Fiber breaks work into small units linked in a tree. The scheduler can yield after a unit, run higher-priority work (e.g. input), then resume. That enables Concurrent Features (time-slicing, Suspense boundaries, interruptible renders) and a clearer split between render (may abort) and commit (must complete).

React 19: Same Fiber model; the ecosystem emphasis shifts toward predictable concurrent patterns (e.g. useTransition, Actions) and optional React Compiler for memoization - but the pause / resume / priority story is still Fiber-driven.


2. What is a Fiber node, structurally?

Answer: A Fiber is roughly a record with:

  • Identity: type, key, pendingProps / memoizedProps, stateNode (DOM node or class instance, etc.).
  • Tree links: child, sibling, return - a linked list of siblings under a parent instead of only nested arrays.
  • Work flags: what side-effects are needed (placement, update, deletion, ref, etc.).
  • Lanes / priorities (conceptually): which batch of updates this work belongs to.

This structure lets React walk the tree incrementally without deep synchronous recursion.

flowchart LR
  P[Parent Fiber]
  C1[Child 1]
  C2[Child 2]
  P --> C1
  C1 -->|sibling| C2
  C2 -->|return| P
Loading

3. Explain the reconciliation algorithm at a high level.

Answer:

  1. Trigger: state update, parent re-render, or concurrent lane processed.
  2. Render phase: Starting from a root, React walks fibers, reuses compatible fibers when type + key match, creates new fibers for new types/keys, and marks deletions. It computes a work-in-progress tree.
  3. Diffing heuristics (simplified): Same position + same typeupdate in place. Different typeunmount old subtree, mount new. Lists need stable key so React can reorder without destroying identity.
  4. Commit phase: Apply DOM updates, refs, and passive / layout effects in defined order.

React 19: Same overall phases. Newer APIs (e.g. ref as a prop on function components, ref cleanup functions) change how you express refs in user code, not the fundamental reconcile → commit pipeline.


4. Why are keys important for lists?

Answer: key tells React which logical item is which across renders. Without stable keys, React may reuse the wrong fiber for a sibling, causing incorrect state, unnecessary remounts, or broken animations.

Fiber’s sibling traversal makes keyed reconciliation the mechanism that preserves identity when items reorder, insert, or remove.


5. What is the difference between the render phase and the commit phase?

Answer:

Phase Interruptible? Side effects on DOM?
Render Yes (Concurrent) No - should be pure
Commit No Yes - mutations, refs, layout

Why it matters in interviews: useLayoutEffect runs after DOM mutations but before paint; useEffect runs after paint. Both run in commit (or the flush after it), not during arbitrary render-phase work.


6. How does Concurrent Rendering relate to Fiber?

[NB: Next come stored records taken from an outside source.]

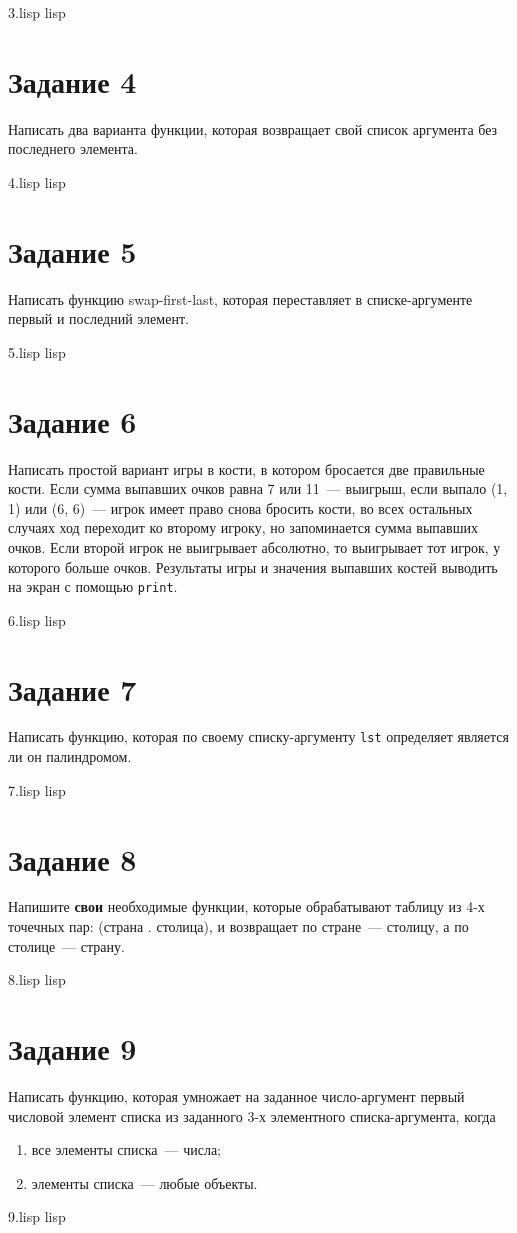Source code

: {3.lisp}
{lisp}
{}

\section{Задание 4}
Написать два варианта функции, которая возвращает свой список аргумента без последнего элемента.

{4.lisp}
{lisp}
{}

\section{Задание 5}
Написать функцию swap-first-last, которая переставляет в списке-аргументе первый и последний элемент.

{5.lisp}
{lisp}
{}

\section{Задание 6}
Написать простой вариант игры в кости, в котором бросается две правильные кости. Если сумма выпавших очков равна 7 или 11~--- выигрыш, если выпало (1, 1) или (6, 6)~--- игрок имеет право снова бросить кости, во всех остальных случаях ход переходит ко второму игроку, но запоминается сумма выпавших очков. Если второй игрок не выигрывает абсолютно, то выигрывает тот игрок, у которого больше очков. Результаты игры и значения выпавших костей выводить на экран с помощью \texttt{print}.

{6.lisp}
{lisp}
{}

\section{Задание 7}
Написать функцию, которая по своему списку-аргументу \texttt{lst} определяет является ли он палиндромом.

{7.lisp}
{lisp}
{}

\section{Задание 8}
Напишите \textbf{свои} необходимые функции, которые обрабатывают таблицу из 4-х точечных пар: (страна . столица), и возвращает по стране~--- столицу, а по столице~--- страну.

{8.lisp}
{lisp}
{}

\section{Задание 9}
Написать функцию, которая умножает на заданное число-аргумент первый числовой элемент списка из заданного 3-х элементного списка-аргумента, когда
\begin{enumerate}
	\item все элементы списка~--- числа;
	\item элементы списка~--- любые объекты.
\end{enumerate}

{9.lisp}
{lisp}
{}
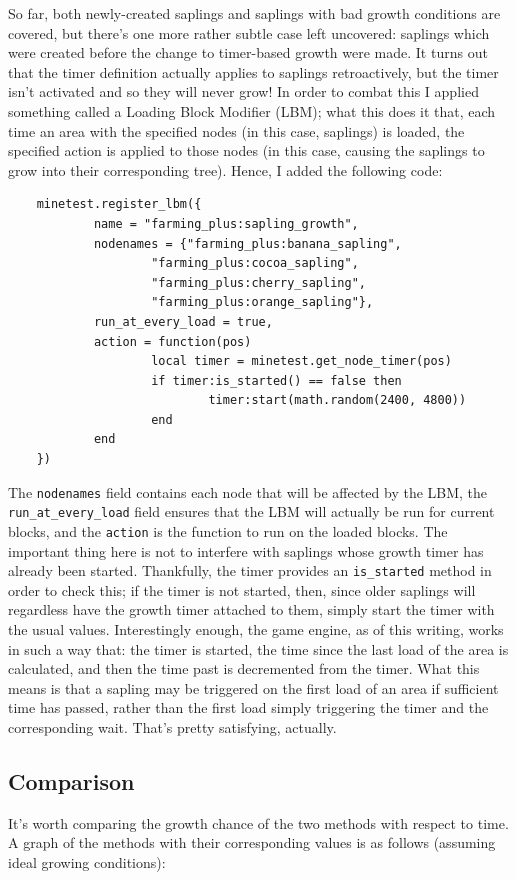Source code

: \documentclass{article}
\begin{document}
So far, both newly-created saplings and saplings with bad growth conditions are covered, but there's one more rather subtle case left uncovered: saplings which were created before the change to timer-based growth were made.  It turns out that the timer definition actually applies to saplings retroactively, but the timer isn't activated and so they will never grow!  In order to combat this I applied something called a Loading Block Modifier (LBM); what this does it that, each time an area with the specified nodes (in this case, saplings) is loaded, the specified action is applied to those nodes (in this case, causing the saplings to grow into their corresponding tree).  Hence, I added the following code:
\begin{verbatim}
	minetest.register_lbm({
	        name = "farming_plus:sapling_growth",
	        nodenames = {"farming_plus:banana_sapling",
	                "farming_plus:cocoa_sapling",
	                "farming_plus:cherry_sapling",
	                "farming_plus:orange_sapling"},
	        run_at_every_load = true,
	        action = function(pos)
	                local timer = minetest.get_node_timer(pos)
	                if timer:is_started() == false then
	                        timer:start(math.random(2400, 4800))
	                end
	        end
	})
\end{verbatim}
The \texttt{nodenames} field contains each node that will be affected by the LBM, the \texttt{run_at_every_load} field ensures that the LBM will actually be run for current blocks, and the \texttt{action} is the function to run on the loaded blocks.  The important thing here is not to interfere with saplings whose growth timer has already been started.  Thankfully, the timer provides an \texttt{is_started} method in order to check this; if the timer is not started, then, since older saplings will regardless have the growth timer attached to them, simply start the timer with the usual values.  Interestingly enough, the game engine, as of this writing, works in such a way that: the timer is started, the time since the last load of the area is calculated, and then the time past is decremented from the timer.  What this means is that a sapling may be triggered on the first load of an area if sufficient time has passed, rather than the first load simply triggering the timer and the corresponding wait.  That's pretty satisfying, actually.

\subsection{Comparison}
It's worth comparing the growth chance of the two methods with respect to time.  A graph of the methods with their corresponding values is as follows (assuming ideal growing conditions):
\end{document}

Answer: Concurrent rendering is implemented by scheduling Fiber work in chunks. High-priority updates (e.g. typing) can preempt a low-priority update (e.g. heavy list filter behind startTransition / useTransition).

React 18: createRoot enables concurrent features by default for updates that opt in (e.g. transitions).

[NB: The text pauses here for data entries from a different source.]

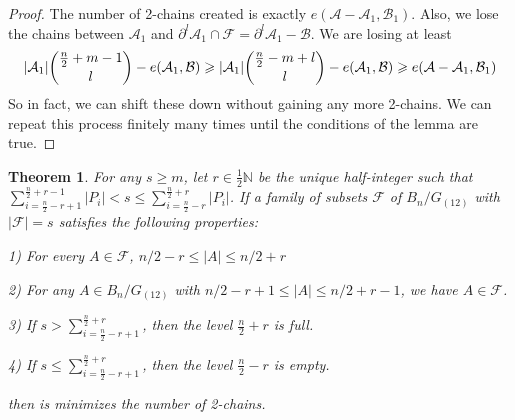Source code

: \documentclass[12pt]{article}
\theoremstyle{plain}
\newtheorem{theorem}{Theorem}
\theoremstyle{definition}
\theoremstyle{remark}
\newcommand{\F}{\mathcal{F}}
\newcommand{\A}{\mathcal{A}}
\newcommand{\B}{\mathcal{B}}
\begin{document}
\begin{proof}
The number of 2-chains created is exactly $e(\A - \A_1, \B_1)$. Also, we lose the chains between $\A_1$ and $\partial^l\A_1 \cap \F = \partial^l\A_1 - \B$. We are losing at least
\[ |\A_1|\dbinom{\frac{n}{2}+m-1}{l} - e(\A_1, \B) \geq |\A_1|\dbinom{\frac{n}{2} - m + l}{l} - e(\A_1, \B) \geq e(\A - \A_1, \B_1) \] 
So in fact, we can shift these down without gaining any more 2-chains. We can repeat this process finitely many times until the conditions of the lemma are true.
\end{proof}


\begin{theorem} For any $s \geq m$, let $r \in \frac{1}{2}\mathbb{N}$ be the unique half-integer such that $\sum_{i = \frac{n}{2} - r +1}^{\frac{n}{2} + r -1} |P_i| < s \leq \sum_{i = \frac{n}{2}-r}^{\frac{n}{2}+r}|P_i|$. If a family of subsets $\F$ of $B_n / G_{(12)}$ with $|\F| = s$ satisfies the following properties:

1) For every $A \in \F$, $n/2 - r \leq |A| \leq n/2 + r$

2) For any $A \in B_n / G_{(12)}$ with $n/2 - r + 1 \leq |A| \leq n/2 + r - 1$, we have $A \in \F$.

3) If $s > \sum_{i=\frac{n}{2}-r+1}^{\frac{n}{2}+r}$, then the level $\frac{n}{2}+r$ is full.

4) If $s \leq \sum_{i=\frac{n}{2}-r+1}^{\frac{n}{2}+r}$, then the level $\frac{n}{2}-r$ is empty.

then is minimizes the number of 2-chains.
\end{theorem}
\end{document}
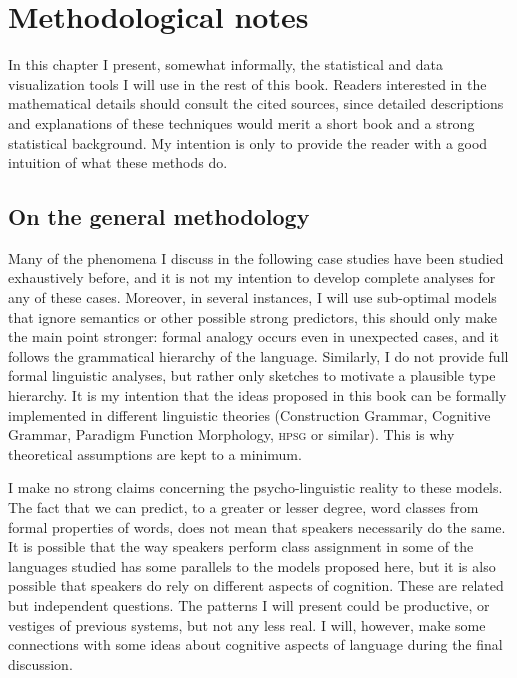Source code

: \chapter{Methodological notes}\label{chap:method}

In this chapter I present, somewhat informally, the statistical and data visualization tools I will use in the rest of this book. Readers interested in the mathematical details should consult the cited sources, since detailed descriptions and explanations of these techniques would merit a short book and a strong statistical background. My intention is only to provide the reader with a good intuition of what these methods do.

\section{On the general methodology}

Many of the phenomena I discuss in the following case studies have been studied exhaustively before, and it is not my intention to develop complete analyses for any of these cases. Moreover, in several instances, I will use sub-optimal models that ignore semantics or other possible strong predictors, this should only make the main point stronger: formal analogy occurs even in unexpected cases, and it follows the grammatical hierarchy of the language. Similarly, I do not provide full formal linguistic analyses, but rather only sketches to motivate a plausible type hierarchy. It is my intention that  the ideas proposed in this book can be formally implemented in different linguistic theories (Construction Grammar, Cognitive Grammar, Paradigm Function Morphology, \textsc{hpsg} or similar). This is why theoretical assumptions are kept to a minimum.

\largerpage
I make no strong claims concerning the psycho-linguistic reality to these models. The fact that we can predict, to a greater or lesser degree, word classes from formal properties of words, does not mean that speakers necessarily do the same. It is possible that the way speakers perform class assignment in some of the languages studied has some parallels to the models proposed here, but it is also possible that speakers do rely on different aspects of cognition. These are related but independent questions. The patterns I will present could be productive, or vestiges of previous systems, but not any less real. I will, however, make some connections with some ideas about cognitive aspects of language during the final discussion.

React 19: Actions (useActionState, form action props) formalize async transitions; use suspends on promises/context. Still: Fiber + scheduler decide when work runs.


7. Compare React 16, 17, 18, and 19 from a Fiber / reconciliation angle.

Answer (concise):

Aspect React 16 React 17 React 18 React 19
Fiber Introduced; async mode experimental Fiber stable; gradual upgrades Concurrent root default with createRoot; automatic batching Same engine; compiler story; Actions, use, document metadata
Legacy root ReactDOM.render Same Deprecated path vs createRoot ReactDOM.render removed - must use createRoot
Batching Event-handler batching Same More automatic batching (e.g. promises, timeouts) Continues
Interruptible render Behind unstable APIs / flags Refinement useTransition, Suspense, streaming SSR patterns Richer patterns (Actions, use); internal perf work
Refs on function components forwardRef typical Same Same ref as prop - forwardRef less necessary for new code

Interview sound bite: “Fiber landed in 16; 18 made concurrent the default mental model for roots; 19 doubles down on primitives built on that same reconciler.”


8. What is double buffering in React’s Fiber implementation?

Answer: React maintains a current tree (what’s on screen) and a work-in-progress tree. During render, it builds/alters WIP; on successful commit, pointers swap and WIP becomes current. If render aborts, current is untouched - no partial DOM updates from that attempt.


9. Does the Virtual DOM still exist with Fiber?

Answer: “Virtual DOM” usually means the lightweight description of UI (elements). Fiber is the internal tree of work units used to reconcile that description with the last committed UI. They’re complementary: elements are the input; fibers are how React schedules and diffs efficiently.


10. How do error boundaries interact with Fiber?

Answer: Error boundaries are class components (or future equivalents) that catch errors during render in descendants. Fiber tracks which boundary should handle an error and can roll back to a consistent tree state and commit fallback UI instead of crashing the whole root.


11. What is time slicing?

Answer: Splitting render work into small slices so the main thread can respond to input between slices. Implemented via Fiber’s incremental traversal + scheduler priorities - not a separate “mode” you toggle in app code, but the effect of concurrent scheduling.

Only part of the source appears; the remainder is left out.